_MATERIAL FOR THIS EXERCISE_:
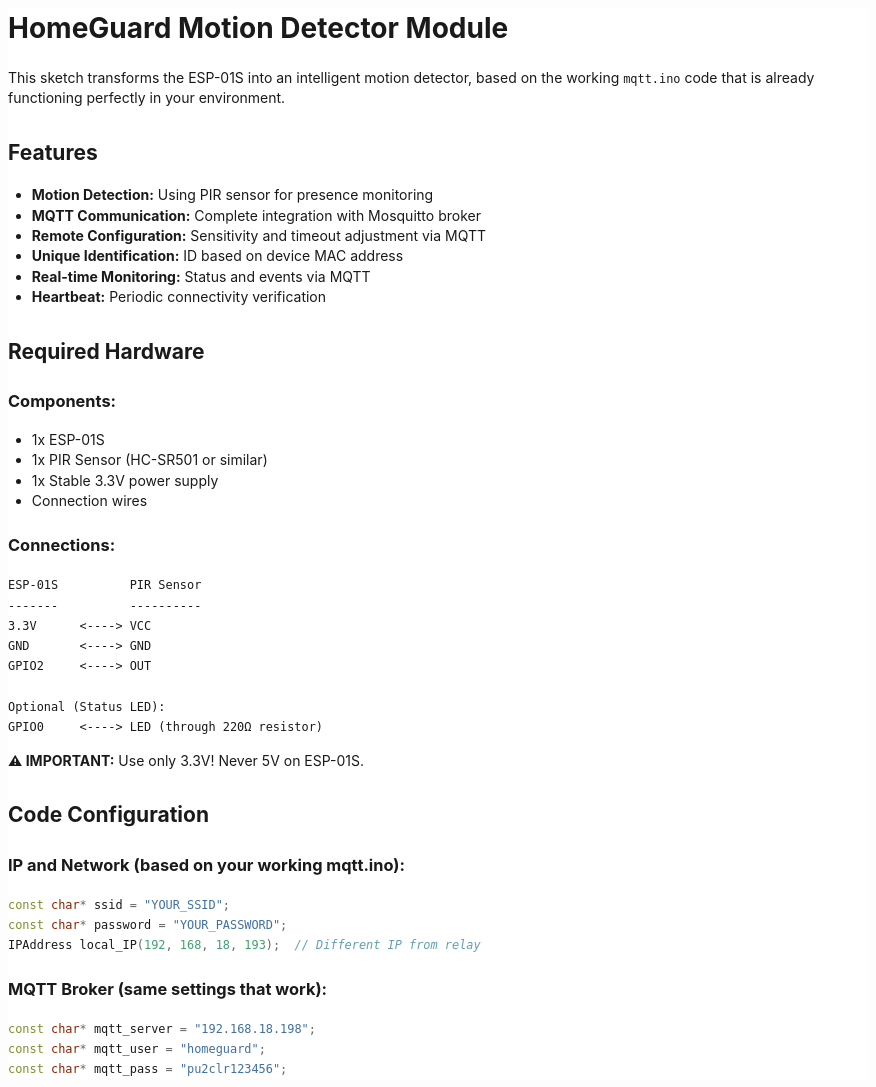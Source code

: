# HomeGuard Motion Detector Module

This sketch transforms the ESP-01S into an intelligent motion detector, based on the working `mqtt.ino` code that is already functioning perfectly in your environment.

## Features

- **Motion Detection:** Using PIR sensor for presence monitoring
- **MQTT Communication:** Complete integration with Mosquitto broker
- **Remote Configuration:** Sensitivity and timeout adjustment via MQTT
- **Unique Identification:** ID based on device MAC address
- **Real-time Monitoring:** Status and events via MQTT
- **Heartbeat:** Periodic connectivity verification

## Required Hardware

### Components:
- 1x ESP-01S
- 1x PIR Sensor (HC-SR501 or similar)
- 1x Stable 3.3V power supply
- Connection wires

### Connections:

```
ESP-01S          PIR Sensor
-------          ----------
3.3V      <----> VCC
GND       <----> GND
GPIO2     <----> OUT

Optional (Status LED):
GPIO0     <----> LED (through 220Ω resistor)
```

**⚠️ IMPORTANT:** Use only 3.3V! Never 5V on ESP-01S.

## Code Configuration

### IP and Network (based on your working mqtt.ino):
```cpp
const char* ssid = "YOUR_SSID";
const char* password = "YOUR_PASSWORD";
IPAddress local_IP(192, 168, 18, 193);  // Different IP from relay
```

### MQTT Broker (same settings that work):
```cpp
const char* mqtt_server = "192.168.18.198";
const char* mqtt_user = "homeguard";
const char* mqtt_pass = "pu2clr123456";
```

_EXERCISE DETAILS_: From the line containing "- **Motion Detection:**" down to the line containing "- **Unique Identification:**" in the material above, reproduce every line exactly, including the two end lines.

_ANSWER SPACE_:
- **Motion Detection:** Using PIR sensor for presence monitoring
- **MQTT Communication:** Complete integration with Mosquitto broker
- **Remote Configuration:** Sensitivity and timeout adjustment via MQTT
- **Unique Identification:** ID based on device MAC address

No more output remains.